Wall Street analysts are extremely optimistic about corporate profits this year. And that could turn out to be very, very bad for an already-shaky stock market.
To be fair, analysts are always extremely upbeat at this time of the year.
For one thing, they and their brokerage firms make money selling stocks to investors. And caution at the beginning of a new year just isn't a good way to inbue confidence in clients.
Second, current high stock prices can only be justified if you believe earnings will continue to rise at very, very impressive annual rates. So analysts believe.
These analysts will usually become more realistic as the year goes on and as companies disclose additional information about how business is shaping up.

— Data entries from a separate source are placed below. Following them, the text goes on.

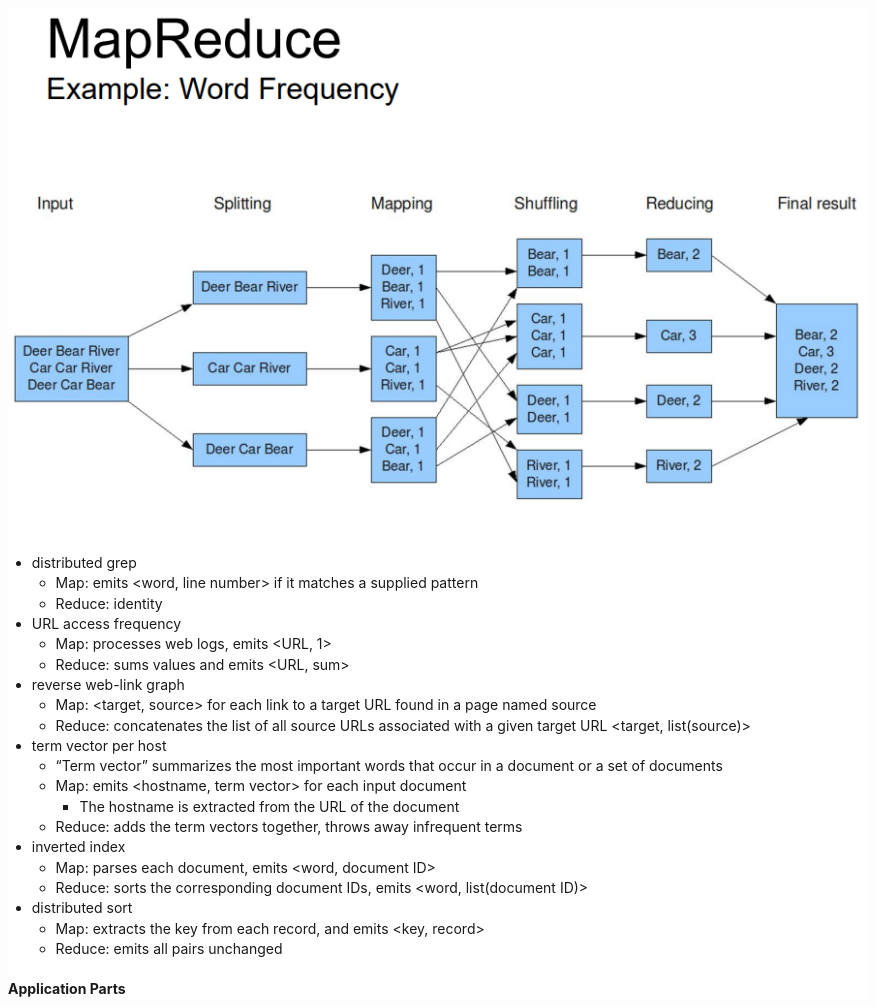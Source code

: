 ![mapreduce](notes-img/mapreduce-example.png)

 - distributed grep
   - Map: emits <word, line number> if it matches a supplied pattern
   - Reduce: identity
 - URL access frequency
   - Map: processes web logs, emits <URL, 1>
   - Reduce: sums values and emits <URL, sum>
 - reverse web-link graph
   - Map: <target, source> for each link to a target URL found in a page named source
   - Reduce: concatenates the list of all source URLs associated with a given target URL <target, list(source)>
 - term vector per host
   - “Term vector” summarizes the most important words that occur in a document or a set of documents
   - Map: emits <hostname, term vector> for each input document
     - The hostname is extracted from the URL of the document
   - Reduce: adds the term vectors together, throws away infrequent terms
 - inverted index
   - Map: parses each document, emits <word, document ID>
   - Reduce: sorts the corresponding document IDs, emits <word, list(document ID)>
 - distributed sort
   - Map: extracts the key from each record, and emits <key, record>
   - Reduce: emits all pairs unchanged

#### Application Parts
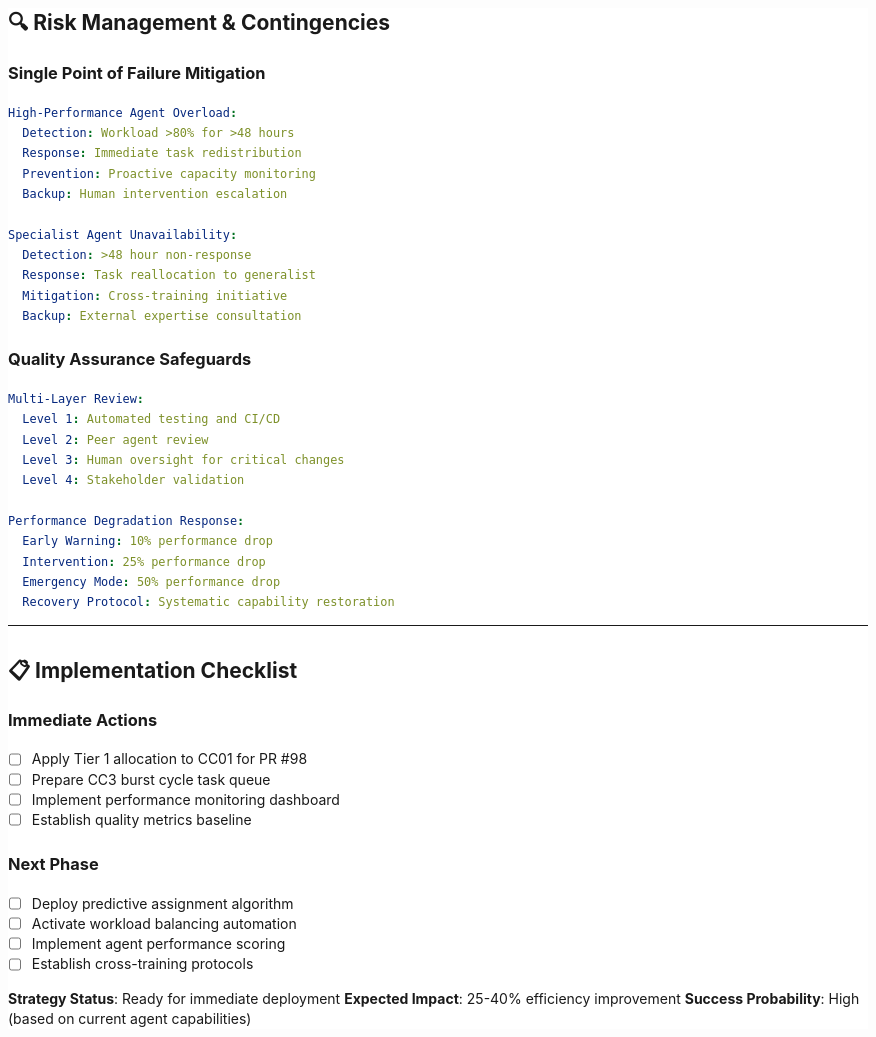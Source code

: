 ## 🔍 Risk Management & Contingencies

### Single Point of Failure Mitigation
```yaml
High-Performance Agent Overload:
  Detection: Workload >80% for >48 hours
  Response: Immediate task redistribution
  Prevention: Proactive capacity monitoring
  Backup: Human intervention escalation

Specialist Agent Unavailability:
  Detection: >48 hour non-response
  Response: Task reallocation to generalist
  Mitigation: Cross-training initiative
  Backup: External expertise consultation
```

### Quality Assurance Safeguards
```yaml
Multi-Layer Review:
  Level 1: Automated testing and CI/CD
  Level 2: Peer agent review
  Level 3: Human oversight for critical changes
  Level 4: Stakeholder validation

Performance Degradation Response:
  Early Warning: 10% performance drop
  Intervention: 25% performance drop
  Emergency Mode: 50% performance drop
  Recovery Protocol: Systematic capability restoration
```

---

## 📋 Implementation Checklist

### Immediate Actions
- [ ] Apply Tier 1 allocation to CC01 for PR #98
- [ ] Prepare CC3 burst cycle task queue
- [ ] Implement performance monitoring dashboard
- [ ] Establish quality metrics baseline

### Next Phase
- [ ] Deploy predictive assignment algorithm
- [ ] Activate workload balancing automation
- [ ] Implement agent performance scoring
- [ ] Establish cross-training protocols

**Strategy Status**: Ready for immediate deployment
**Expected Impact**: 25-40% efficiency improvement
**Success Probability**: High (based on current agent capabilities)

But this year Wall Street is so optimistic that the letdown could be enormous.
For instance, IBES says that analysts right now are expecting the companies that make up the Standard & Poor's 500 index to enjoy an enormous 16.8 percent increase in profits in 2000. In the first quarter of this year, they are looking for a 16.5 percent earnings jump.
The bar as they say in the high-jump is extremely high. And if you were watching the 31 percent drop in value of Procter & Gamble's stock earlier this week, you already know that investors aren't very forgiving of companies that can't jump as high as they are expected.
Over the next few weeks, some companies will likely pre-announce their first-quarter results. This is a tradition that started years back and is intended to short circuit the kind of panic that P&G; experienced.
But investors won't really know the full extent of any earnings letdowns until well into April, when the bulk of companies start announcing their actual first-quarter earnings. Executives often use those reports to project results for the rest of the year. And what are companies going to say about the rest of the year?
This will vary, of course, by industry. But it is very likely that all companies will make note of the fact that higher interest rates and rising oil profits are hurting earnings. At the very least, corporate execs will probably try to make Wall Street expectations more realistic.
Right now Wall Street is expecting a lot even more than last year.
IBES says corporate profits rose 18.5 percent in 1999. And 1999 was one of the few times that analysts underestimated profits. At this time last year, analysts expected earnings growth of just 15.6 percent.
As it turned out, Wall Street was expecting too much profit growth in 1998, '97 and '96. In 1996, Wall Street was expecting profits to rise 11.7 percent, but the gain was only 8.7 percent.
In '97, the Street was expecting 13.2 percent and it got 9.8 percent. Expectations were for 11.5 percent growth in '98. But profits fell 1.6 percent.
The old saying goes something like: If you don't expect too much, you won't be too disappointed. Today, Wall Street is expecting a lot more than in any of the four previous years, when energy prices and borrowing costs were a lot more stable.
It's too early to see what the full impact will be of the P&G; warning. IBES says that analysts have become only a teeny bit more cautious in the 24 hours after the alert from the big consumer product companies
But the P&G; fiasco is the sort of event that'll cause company treasurers to recalculate their profit forecasts.